James Hubert Blake High School in Silver Spring, Maryland, is ending a decades-long graduation tradition in an effort, school authorities say, to recognize transgenderism.
The school’s tradition was to have two different graduation gown colors, one for boys and one for girls. But now the school is ending the practice, and robes will soon be “gender neutral” as a paean to those who are somewhat confused on what gender they wish to claim.
Chloe Martin-Poteet, the school’s gay-straight alliance leader, was thrilled with the coming change. “Some people say it’s just a color, but if it is just a color, why can’t they all be the same color so we can be inclusive?” she told the Washington Post.

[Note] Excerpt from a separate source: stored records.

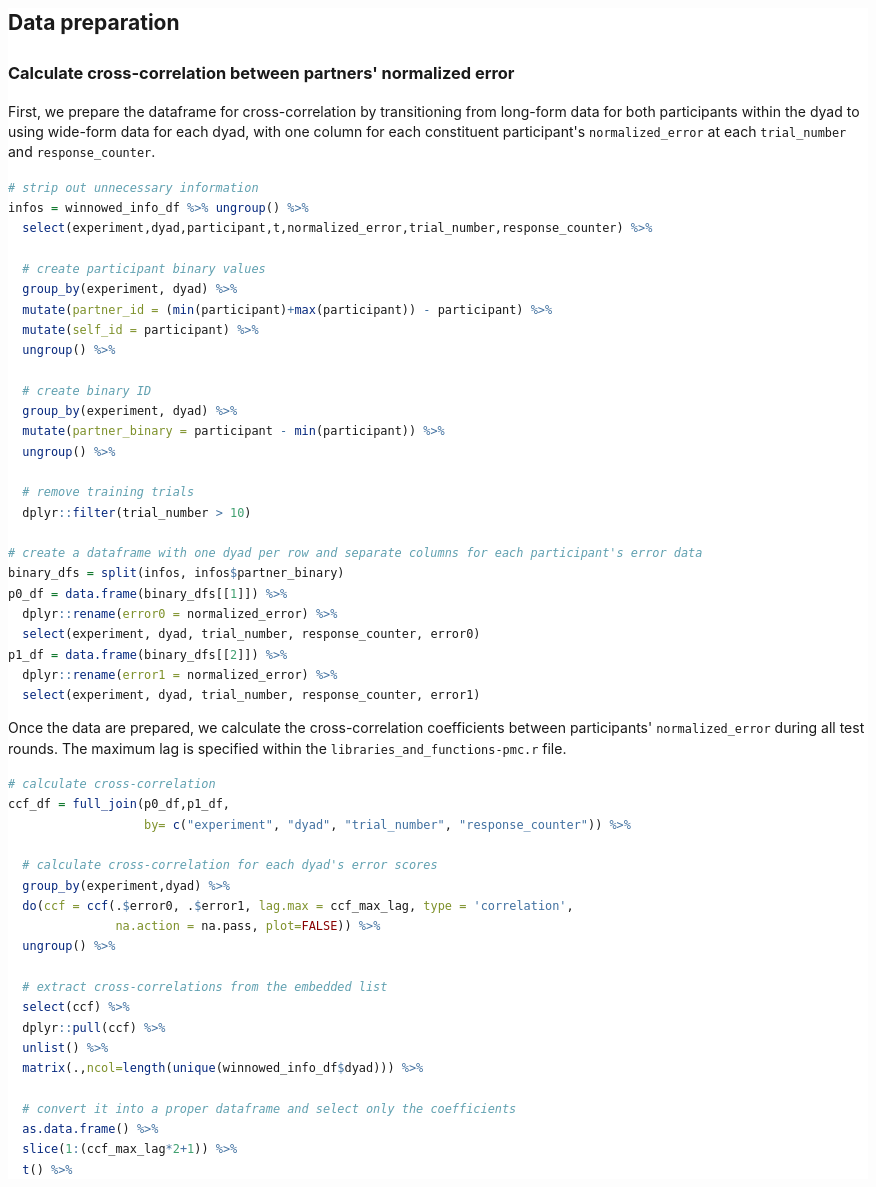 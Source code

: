 ## Data preparation

### Calculate cross-correlation between partners' normalized error

First, we prepare the dataframe for cross-correlation by transitioning from long-form data for both participants within the dyad to using wide-form data for each dyad, with one column for each constituent participant's `normalized_error` at each `trial_number` and `response_counter`.


```r
# strip out unnecessary information
infos = winnowed_info_df %>% ungroup() %>%
  select(experiment,dyad,participant,t,normalized_error,trial_number,response_counter) %>%
  
  # create participant binary values
  group_by(experiment, dyad) %>%
  mutate(partner_id = (min(participant)+max(participant)) - participant) %>%
  mutate(self_id = participant) %>%
  ungroup() %>%
  
  # create binary ID
  group_by(experiment, dyad) %>%
  mutate(partner_binary = participant - min(participant)) %>%
  ungroup() %>%
  
  # remove training trials
  dplyr::filter(trial_number > 10)

# create a dataframe with one dyad per row and separate columns for each participant's error data
binary_dfs = split(infos, infos$partner_binary)
p0_df = data.frame(binary_dfs[[1]]) %>%
  dplyr::rename(error0 = normalized_error) %>%
  select(experiment, dyad, trial_number, response_counter, error0)
p1_df = data.frame(binary_dfs[[2]]) %>%
  dplyr::rename(error1 = normalized_error) %>%
  select(experiment, dyad, trial_number, response_counter, error1)
```

Once the data are prepared, we calculate the cross-correlation coefficients between participants' `normalized_error` during all test rounds. The maximum lag is specified within the `libraries_and_functions-pmc.r` file.


```r
# calculate cross-correlation
ccf_df = full_join(p0_df,p1_df,
                   by= c("experiment", "dyad", "trial_number", "response_counter")) %>%
  
  # calculate cross-correlation for each dyad's error scores
  group_by(experiment,dyad) %>%
  do(ccf = ccf(.$error0, .$error1, lag.max = ccf_max_lag, type = 'correlation',
               na.action = na.pass, plot=FALSE)) %>%
  ungroup() %>%
  
  # extract cross-correlations from the embedded list
  select(ccf) %>%
  dplyr::pull(ccf) %>%
  unlist() %>%
  matrix(.,ncol=length(unique(winnowed_info_df$dyad))) %>%
  
  # convert it into a proper dataframe and select only the coefficients
  as.data.frame() %>%
  slice(1:(ccf_max_lag*2+1)) %>%
  t() %>%
```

The decision is not limited to James Hubert Blake High School but is one being enacted one school at a time throughout the Montgomery County schools.
Blake High School is leading the charge for transgender recognition, not just in Maryland, but elsewhere. The students in the school’s gay-straight alliance group even won an award in 2012 for activist work in gay rights. And the club led the way in their school to force the school’s principal to go along with the robe color change.
Not everyone at the school was for the change. Another group of students gathered the signatures of 50 percent of the senior class to keep the two-colored graduation robe tradition alive.
But in the end, the gay rights group won out. “It’s exciting to accomplish something you know will last,” Chloe said.